文摘This paper explores the use of artificial neural networks (ANN) to predict performance, combustion and emissions of a single cylinder, four stroke stationary, diesel engine operated by thermal cracked cashew nut shell liquid (TC-CNSL) as the biodiesel blended with diesel. The tests were performed at three different injection timings (21°, 23°, 25℃A bTDC) by changing the thickness of the advance shim. The ANN was used to predict eight different engine-output responses, namely brake thermal efficiency (BTE), brake specific fuel consumption (BSFC), exhaust gas temperature (EGT), carbon monoxide (CO), oxide of nitrogen (NOx), hydrocarbon (HC), maximum pressure (Pm~,,) and heat release rate (HRR). Four pertinent engine operating parameters, i.e., injection timing (IT), injection pressure (IP), blend percentage and pecentage load were used as the input parameters for this modeling work.
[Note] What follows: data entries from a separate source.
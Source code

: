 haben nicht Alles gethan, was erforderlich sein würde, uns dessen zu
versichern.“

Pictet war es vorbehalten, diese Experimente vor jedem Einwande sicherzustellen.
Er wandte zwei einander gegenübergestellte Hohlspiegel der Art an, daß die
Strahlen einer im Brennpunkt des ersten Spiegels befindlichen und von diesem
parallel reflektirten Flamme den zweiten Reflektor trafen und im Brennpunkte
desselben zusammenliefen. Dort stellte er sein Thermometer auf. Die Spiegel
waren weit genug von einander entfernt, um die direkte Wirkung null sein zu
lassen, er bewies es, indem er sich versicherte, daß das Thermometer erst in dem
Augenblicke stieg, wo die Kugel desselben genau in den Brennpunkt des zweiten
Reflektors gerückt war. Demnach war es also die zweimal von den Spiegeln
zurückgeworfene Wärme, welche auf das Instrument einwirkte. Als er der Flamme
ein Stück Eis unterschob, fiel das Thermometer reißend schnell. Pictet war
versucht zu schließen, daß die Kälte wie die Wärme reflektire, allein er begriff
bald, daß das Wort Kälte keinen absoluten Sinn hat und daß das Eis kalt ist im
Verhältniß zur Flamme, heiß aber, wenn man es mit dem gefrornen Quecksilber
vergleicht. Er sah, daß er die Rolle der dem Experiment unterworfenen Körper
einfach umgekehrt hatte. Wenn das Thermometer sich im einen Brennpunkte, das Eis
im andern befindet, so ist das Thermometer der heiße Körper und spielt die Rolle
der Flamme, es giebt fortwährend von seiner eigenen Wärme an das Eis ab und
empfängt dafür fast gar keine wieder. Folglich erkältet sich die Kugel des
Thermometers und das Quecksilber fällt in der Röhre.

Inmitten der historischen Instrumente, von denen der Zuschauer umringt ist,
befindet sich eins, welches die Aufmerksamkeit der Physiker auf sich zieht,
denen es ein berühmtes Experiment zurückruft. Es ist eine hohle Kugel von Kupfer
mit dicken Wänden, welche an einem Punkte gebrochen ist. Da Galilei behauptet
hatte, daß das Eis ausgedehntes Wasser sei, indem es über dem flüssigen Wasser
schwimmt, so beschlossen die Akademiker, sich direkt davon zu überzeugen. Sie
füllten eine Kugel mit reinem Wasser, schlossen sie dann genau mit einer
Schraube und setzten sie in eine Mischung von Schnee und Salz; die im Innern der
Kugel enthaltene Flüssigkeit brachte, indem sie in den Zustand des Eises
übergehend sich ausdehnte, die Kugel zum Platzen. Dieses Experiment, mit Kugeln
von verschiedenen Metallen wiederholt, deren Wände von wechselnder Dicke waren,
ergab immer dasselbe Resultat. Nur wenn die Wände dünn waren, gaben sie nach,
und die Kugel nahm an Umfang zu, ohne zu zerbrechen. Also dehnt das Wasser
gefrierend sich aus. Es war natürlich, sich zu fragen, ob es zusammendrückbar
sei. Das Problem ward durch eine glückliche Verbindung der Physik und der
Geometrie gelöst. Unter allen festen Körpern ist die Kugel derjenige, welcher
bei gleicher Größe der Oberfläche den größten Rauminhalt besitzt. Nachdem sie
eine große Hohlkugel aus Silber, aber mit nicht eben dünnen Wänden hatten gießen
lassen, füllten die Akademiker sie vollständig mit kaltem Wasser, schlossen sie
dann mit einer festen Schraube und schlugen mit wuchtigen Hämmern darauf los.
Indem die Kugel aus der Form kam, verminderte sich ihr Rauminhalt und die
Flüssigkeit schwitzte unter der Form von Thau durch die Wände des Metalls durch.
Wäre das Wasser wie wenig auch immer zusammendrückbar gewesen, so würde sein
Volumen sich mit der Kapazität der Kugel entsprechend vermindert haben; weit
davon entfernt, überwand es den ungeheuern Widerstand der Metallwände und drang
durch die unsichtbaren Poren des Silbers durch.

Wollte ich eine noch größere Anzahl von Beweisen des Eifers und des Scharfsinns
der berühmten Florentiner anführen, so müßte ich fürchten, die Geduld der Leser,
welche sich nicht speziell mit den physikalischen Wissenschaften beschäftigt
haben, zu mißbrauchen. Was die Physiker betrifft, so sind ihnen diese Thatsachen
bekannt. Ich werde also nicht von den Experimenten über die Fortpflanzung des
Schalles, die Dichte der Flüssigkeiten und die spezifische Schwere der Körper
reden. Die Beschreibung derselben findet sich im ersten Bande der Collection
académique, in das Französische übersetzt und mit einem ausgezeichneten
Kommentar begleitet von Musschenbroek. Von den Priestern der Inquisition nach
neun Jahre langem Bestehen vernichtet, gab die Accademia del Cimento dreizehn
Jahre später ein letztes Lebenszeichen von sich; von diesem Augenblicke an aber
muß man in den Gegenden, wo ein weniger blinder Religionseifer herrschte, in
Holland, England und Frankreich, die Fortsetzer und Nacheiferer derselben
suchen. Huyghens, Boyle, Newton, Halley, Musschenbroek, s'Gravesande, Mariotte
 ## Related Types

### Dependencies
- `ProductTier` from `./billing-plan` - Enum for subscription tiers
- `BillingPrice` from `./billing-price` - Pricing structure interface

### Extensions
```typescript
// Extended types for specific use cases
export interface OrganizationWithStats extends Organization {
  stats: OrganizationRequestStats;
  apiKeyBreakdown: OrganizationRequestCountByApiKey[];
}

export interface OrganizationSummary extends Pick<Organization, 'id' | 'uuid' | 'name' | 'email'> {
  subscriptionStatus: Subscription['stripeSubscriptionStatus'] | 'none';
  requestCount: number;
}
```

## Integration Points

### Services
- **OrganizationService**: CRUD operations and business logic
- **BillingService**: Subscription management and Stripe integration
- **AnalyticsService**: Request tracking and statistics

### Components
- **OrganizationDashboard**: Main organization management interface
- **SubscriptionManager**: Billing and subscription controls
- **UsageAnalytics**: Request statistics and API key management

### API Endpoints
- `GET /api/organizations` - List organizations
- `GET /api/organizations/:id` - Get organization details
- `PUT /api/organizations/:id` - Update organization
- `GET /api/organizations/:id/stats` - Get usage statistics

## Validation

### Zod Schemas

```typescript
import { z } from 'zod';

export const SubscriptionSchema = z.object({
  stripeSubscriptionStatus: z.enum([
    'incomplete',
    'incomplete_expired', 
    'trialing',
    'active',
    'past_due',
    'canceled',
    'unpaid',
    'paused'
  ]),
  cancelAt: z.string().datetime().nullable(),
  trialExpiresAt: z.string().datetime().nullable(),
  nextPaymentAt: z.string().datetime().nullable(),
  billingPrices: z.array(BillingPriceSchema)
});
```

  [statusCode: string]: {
The ANN results show that there is a good correlation between the ANN predicted values and the experimental values for various engine performances, combustion parameters and exhaust emission characteristics. The mean square error value (MSE) is 0.005621 and the regression value ofR2 is 0.99316 for training, 0.98812 for validation, 0.9841 for testing while the overall value is 0.99173. Thus the developed ANN model is fairly powerful for predicting the performance, combustion and exhaust emissions of internal combustion engines.